[Saved entries]

BEGIN

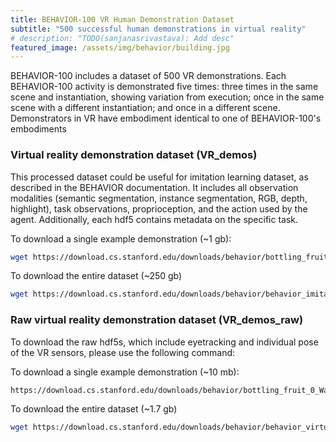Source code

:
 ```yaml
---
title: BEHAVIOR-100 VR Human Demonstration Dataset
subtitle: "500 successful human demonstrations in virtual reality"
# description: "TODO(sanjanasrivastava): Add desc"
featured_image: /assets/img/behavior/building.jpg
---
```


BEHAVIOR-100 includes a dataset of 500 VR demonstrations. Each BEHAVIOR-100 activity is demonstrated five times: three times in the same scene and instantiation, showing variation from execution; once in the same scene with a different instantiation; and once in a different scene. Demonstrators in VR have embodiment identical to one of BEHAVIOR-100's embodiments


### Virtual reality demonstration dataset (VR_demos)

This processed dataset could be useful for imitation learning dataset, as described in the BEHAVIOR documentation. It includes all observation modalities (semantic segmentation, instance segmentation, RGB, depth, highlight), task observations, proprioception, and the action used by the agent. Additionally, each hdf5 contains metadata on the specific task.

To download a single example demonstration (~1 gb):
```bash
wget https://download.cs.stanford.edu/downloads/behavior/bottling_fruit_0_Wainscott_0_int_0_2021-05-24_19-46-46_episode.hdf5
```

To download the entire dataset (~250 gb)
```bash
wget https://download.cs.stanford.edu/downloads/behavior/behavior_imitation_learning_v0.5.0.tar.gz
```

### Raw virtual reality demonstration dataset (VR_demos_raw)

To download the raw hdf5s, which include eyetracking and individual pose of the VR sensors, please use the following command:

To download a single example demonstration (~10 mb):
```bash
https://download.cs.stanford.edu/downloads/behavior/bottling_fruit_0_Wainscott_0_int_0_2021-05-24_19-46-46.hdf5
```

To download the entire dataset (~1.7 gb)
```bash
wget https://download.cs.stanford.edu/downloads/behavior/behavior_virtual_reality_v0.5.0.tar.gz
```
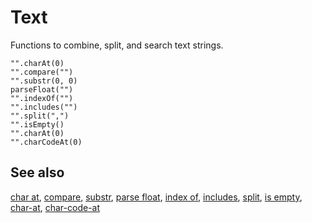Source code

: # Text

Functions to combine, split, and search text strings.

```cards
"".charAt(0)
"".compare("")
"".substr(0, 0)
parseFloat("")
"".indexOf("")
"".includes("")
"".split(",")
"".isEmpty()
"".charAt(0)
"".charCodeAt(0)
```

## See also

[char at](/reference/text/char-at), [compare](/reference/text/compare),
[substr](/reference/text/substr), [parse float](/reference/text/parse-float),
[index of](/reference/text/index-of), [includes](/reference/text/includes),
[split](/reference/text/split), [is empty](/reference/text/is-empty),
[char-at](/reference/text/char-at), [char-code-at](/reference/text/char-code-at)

END
BEGIN

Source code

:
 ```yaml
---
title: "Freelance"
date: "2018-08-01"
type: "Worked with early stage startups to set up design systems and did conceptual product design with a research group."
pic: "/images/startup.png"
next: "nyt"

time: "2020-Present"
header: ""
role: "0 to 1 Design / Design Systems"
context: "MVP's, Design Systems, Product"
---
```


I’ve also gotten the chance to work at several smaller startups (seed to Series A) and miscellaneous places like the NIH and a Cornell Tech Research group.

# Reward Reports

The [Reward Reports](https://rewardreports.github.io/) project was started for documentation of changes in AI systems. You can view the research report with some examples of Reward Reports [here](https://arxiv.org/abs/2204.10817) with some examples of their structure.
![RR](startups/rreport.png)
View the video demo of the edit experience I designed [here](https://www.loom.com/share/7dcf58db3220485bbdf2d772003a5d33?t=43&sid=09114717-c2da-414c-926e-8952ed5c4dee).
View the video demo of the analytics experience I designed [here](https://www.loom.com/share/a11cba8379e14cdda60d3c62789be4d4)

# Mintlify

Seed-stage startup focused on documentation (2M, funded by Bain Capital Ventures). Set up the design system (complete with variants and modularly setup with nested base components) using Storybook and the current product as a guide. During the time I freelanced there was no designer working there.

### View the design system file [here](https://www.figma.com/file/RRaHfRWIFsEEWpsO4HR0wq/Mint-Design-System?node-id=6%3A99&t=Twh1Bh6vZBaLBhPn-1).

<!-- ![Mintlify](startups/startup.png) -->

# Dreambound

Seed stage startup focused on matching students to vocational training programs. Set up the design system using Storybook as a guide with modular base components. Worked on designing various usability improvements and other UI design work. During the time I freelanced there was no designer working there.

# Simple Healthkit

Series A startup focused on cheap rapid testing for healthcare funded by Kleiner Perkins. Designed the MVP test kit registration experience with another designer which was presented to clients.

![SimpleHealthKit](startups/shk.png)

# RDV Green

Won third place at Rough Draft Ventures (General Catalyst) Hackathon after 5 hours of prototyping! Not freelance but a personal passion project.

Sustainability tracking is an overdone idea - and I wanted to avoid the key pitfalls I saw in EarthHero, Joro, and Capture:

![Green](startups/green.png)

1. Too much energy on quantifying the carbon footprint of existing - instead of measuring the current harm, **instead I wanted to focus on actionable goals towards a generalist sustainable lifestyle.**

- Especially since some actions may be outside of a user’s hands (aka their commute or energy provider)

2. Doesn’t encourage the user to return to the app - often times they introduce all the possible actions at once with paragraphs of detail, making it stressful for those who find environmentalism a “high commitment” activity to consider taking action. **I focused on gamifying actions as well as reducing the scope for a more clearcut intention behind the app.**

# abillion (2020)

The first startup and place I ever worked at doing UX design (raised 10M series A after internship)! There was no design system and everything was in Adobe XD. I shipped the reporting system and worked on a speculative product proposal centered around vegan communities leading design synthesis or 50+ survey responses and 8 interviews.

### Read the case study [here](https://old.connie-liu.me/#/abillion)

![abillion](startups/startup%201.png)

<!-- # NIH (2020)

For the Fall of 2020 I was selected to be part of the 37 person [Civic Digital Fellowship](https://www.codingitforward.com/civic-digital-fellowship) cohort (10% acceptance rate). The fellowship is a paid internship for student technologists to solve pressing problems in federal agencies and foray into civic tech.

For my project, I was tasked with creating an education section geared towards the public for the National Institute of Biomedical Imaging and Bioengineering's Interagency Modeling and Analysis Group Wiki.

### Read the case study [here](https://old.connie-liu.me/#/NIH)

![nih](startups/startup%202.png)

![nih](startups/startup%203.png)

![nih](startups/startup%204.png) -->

END

[Directions] Could you transcribe the entries above word for word, from the line with "I’ve also gotten" down to the line with "# Reward Reports", keeping both?

[Solution to the exercise]
I’ve also gotten the chance to work at several smaller startups (seed to Series A) and miscellaneous places like the NIH and a Cornell Tech Research group.

# Reward Reports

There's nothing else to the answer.